Task to complete: Line by line, print the records exactly, and keep images out of the copy.

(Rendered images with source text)
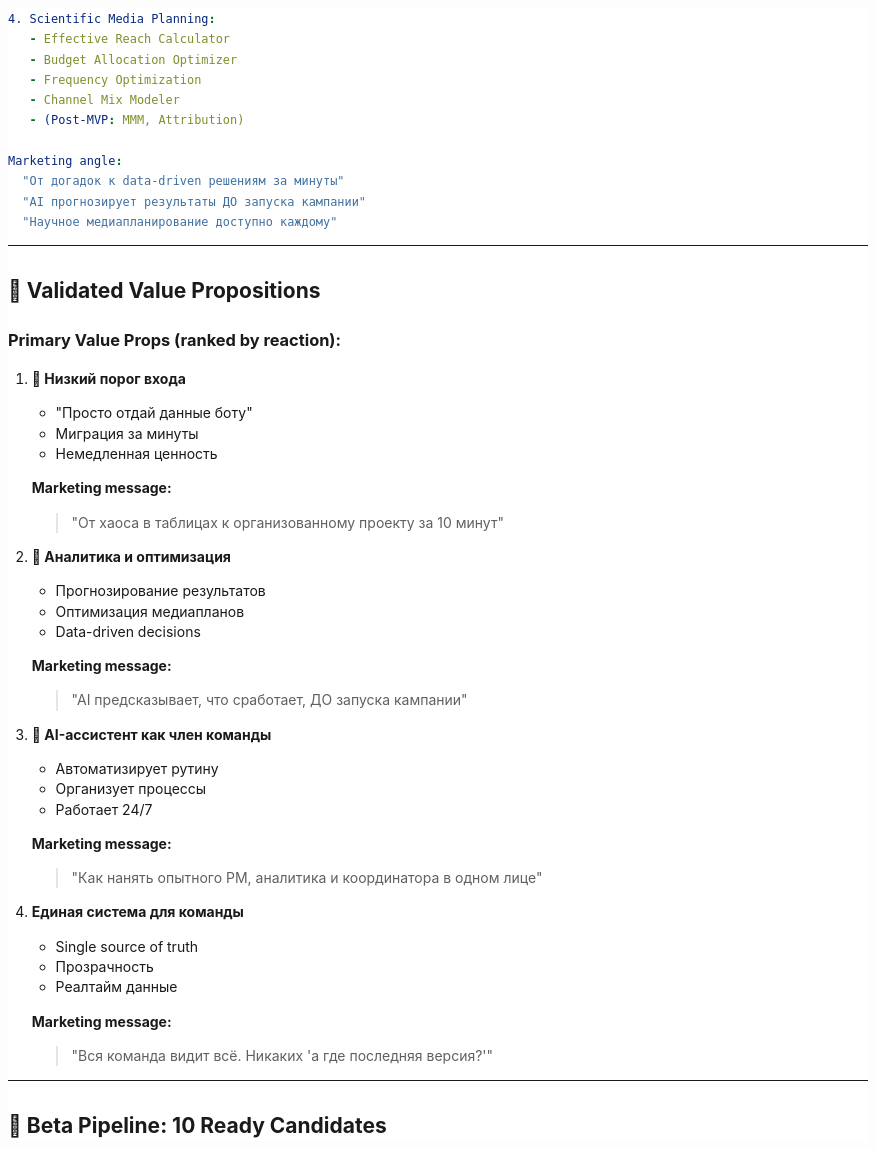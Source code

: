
 ```yaml
4. Scientific Media Planning:
   - Effective Reach Calculator
   - Budget Allocation Optimizer
   - Frequency Optimization
   - Channel Mix Modeler
   - (Post-MVP: MMM, Attribution)

Marketing angle:
  "От догадок к data-driven решениям за минуты"
  "AI прогнозирует результаты ДО запуска кампании"
  "Научное медиапланирование доступно каждому"
```

---

## 🎯 Validated Value Propositions

### Primary Value Props (ranked by reaction):

1. **🥇 Низкий порог входа**
   - "Просто отдай данные боту"
   - Миграция за минуты
   - Немедленная ценность
   
   **Marketing message:**
   > "От хаоса в таблицах к организованному проекту за 10 минут"

2. **🥈 Аналитика и оптимизация**
   - Прогнозирование результатов
   - Оптимизация медиапланов
   - Data-driven decisions
   
   **Marketing message:**
   > "AI предсказывает, что сработает, ДО запуска кампании"

3. **🥉 AI-ассистент как член команды**
   - Автоматизирует рутину
   - Организует процессы
   - Работает 24/7
   
   **Marketing message:**
   > "Как нанять опытного PM, аналитика и координатора в одном лице"

4. **Единая система для команды**
   - Single source of truth
   - Прозрачность
   - Реалтайм данные
   
   **Marketing message:**
   > "Вся команда видит всё. Никаких 'а где последняя версия?'"

---

## 👥 Beta Pipeline: 10 Ready Candidates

Response:
Source code

:
 ```yaml
4. Scientific Media Planning:
   - Effective Reach Calculator
   - Budget Allocation Optimizer
   - Frequency Optimization
   - Channel Mix Modeler
   - (Post-MVP: MMM, Attribution)

Marketing angle:
  "От догадок к data-driven решениям за минуты"
  "AI прогнозирует результаты ДО запуска кампании"
  "Научное медиапланирование доступно каждому"
```

---

## 🎯 Validated Value Propositions

### Primary Value Props (ranked by reaction):

1. **🥇 Низкий порог входа**
   - "Просто отдай данные боту"
   - Миграция за минуты
   - Немедленная ценность
   
   **Marketing message:**
   > "От хаоса в таблицах к организованному проекту за 10 минут"

2. **🥈 Аналитика и оптимизация**
   - Прогнозирование результатов
   - Оптимизация медиапланов
   - Data-driven decisions
   
   **Marketing message:**
   > "AI предсказывает, что сработает, ДО запуска кампании"

3. **🥉 AI-ассистент как член команды**
   - Автоматизирует рутину
   - Организует процессы
   - Работает 24/7
   
   **Marketing message:**
   > "Как нанять опытного PM, аналитика и координатора в одном лице"

4. **Единая система для команды**
   - Single source of truth
   - Прозрачность
   - Реалтайм данные
   
   **Marketing message:**
   > "Вся команда видит всё. Никаких 'а где последняя версия?'"

---

## 👥 Beta Pipeline: 10 Ready Candidates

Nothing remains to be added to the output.